** Records shown follows **

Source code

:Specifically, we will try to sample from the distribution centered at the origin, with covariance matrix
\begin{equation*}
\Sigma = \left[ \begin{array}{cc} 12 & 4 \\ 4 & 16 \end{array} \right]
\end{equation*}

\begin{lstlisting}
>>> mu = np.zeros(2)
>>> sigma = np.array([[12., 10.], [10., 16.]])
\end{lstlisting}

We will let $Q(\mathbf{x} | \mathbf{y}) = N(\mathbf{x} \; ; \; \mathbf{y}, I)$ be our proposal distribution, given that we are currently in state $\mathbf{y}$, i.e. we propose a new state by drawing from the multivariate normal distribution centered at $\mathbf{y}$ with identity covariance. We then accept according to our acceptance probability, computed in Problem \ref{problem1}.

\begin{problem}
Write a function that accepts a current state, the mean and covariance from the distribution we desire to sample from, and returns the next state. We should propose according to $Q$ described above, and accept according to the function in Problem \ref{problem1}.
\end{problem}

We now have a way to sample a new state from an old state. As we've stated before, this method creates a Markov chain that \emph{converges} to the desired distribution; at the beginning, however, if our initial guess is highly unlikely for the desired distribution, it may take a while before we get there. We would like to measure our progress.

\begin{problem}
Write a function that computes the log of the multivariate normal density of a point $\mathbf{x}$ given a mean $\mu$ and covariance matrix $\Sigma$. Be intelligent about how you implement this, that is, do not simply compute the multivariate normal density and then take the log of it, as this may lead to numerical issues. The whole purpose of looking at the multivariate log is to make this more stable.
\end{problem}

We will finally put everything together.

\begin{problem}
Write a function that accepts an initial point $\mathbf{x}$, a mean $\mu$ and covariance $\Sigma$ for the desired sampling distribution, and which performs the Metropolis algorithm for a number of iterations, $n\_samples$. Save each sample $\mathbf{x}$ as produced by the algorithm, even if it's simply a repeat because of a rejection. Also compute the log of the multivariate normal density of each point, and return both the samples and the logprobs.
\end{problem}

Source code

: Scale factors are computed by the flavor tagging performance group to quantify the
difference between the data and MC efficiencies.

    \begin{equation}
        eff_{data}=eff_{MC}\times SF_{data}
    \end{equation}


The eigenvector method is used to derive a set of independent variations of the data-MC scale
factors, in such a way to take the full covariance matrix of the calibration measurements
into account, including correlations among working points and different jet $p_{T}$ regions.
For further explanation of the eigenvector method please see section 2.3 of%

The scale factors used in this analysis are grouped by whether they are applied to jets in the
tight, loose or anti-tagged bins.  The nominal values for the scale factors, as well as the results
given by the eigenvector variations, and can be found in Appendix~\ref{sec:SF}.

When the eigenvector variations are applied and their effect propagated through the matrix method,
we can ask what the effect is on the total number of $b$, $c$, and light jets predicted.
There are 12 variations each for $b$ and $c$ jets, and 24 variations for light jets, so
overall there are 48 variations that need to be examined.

** End of Records shown **
** Records shown follows **

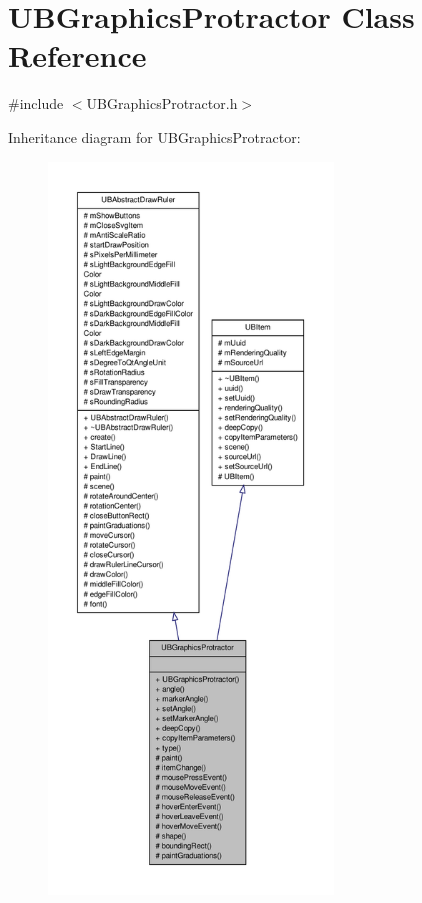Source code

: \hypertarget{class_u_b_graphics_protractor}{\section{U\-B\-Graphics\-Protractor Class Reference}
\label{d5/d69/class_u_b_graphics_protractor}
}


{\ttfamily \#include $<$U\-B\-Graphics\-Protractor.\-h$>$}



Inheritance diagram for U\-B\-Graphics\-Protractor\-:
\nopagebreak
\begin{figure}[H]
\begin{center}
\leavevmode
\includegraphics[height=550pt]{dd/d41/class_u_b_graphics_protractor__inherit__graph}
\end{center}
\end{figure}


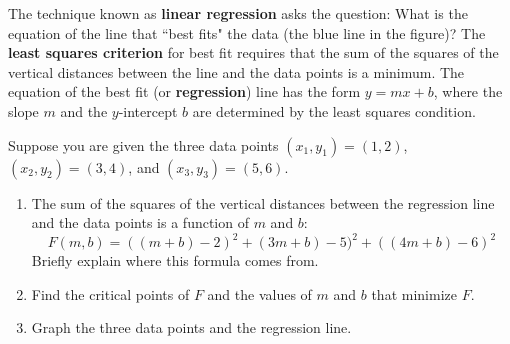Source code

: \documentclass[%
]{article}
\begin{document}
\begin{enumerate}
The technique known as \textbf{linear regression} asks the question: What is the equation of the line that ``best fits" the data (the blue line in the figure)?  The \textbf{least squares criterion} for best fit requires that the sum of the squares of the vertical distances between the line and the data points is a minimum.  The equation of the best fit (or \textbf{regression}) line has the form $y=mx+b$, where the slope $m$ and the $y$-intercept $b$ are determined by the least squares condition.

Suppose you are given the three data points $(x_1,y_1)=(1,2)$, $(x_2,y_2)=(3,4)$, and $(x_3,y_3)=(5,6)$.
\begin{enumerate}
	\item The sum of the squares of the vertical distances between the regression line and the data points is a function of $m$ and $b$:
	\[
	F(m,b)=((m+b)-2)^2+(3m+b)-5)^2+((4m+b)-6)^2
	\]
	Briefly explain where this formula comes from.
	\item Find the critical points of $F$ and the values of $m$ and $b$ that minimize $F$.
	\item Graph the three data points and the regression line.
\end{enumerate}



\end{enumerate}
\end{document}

** End of Records shown **

■ **Task goal**
Find the string "light" in the entries above and return each line that holds it.

■ **Answer space**
we can ask what the effect is on the total number of $b$, $c$, and light jets predicted.
There are 12 variations each for $b$ and $c$ jets, and 24 variations for light jets, so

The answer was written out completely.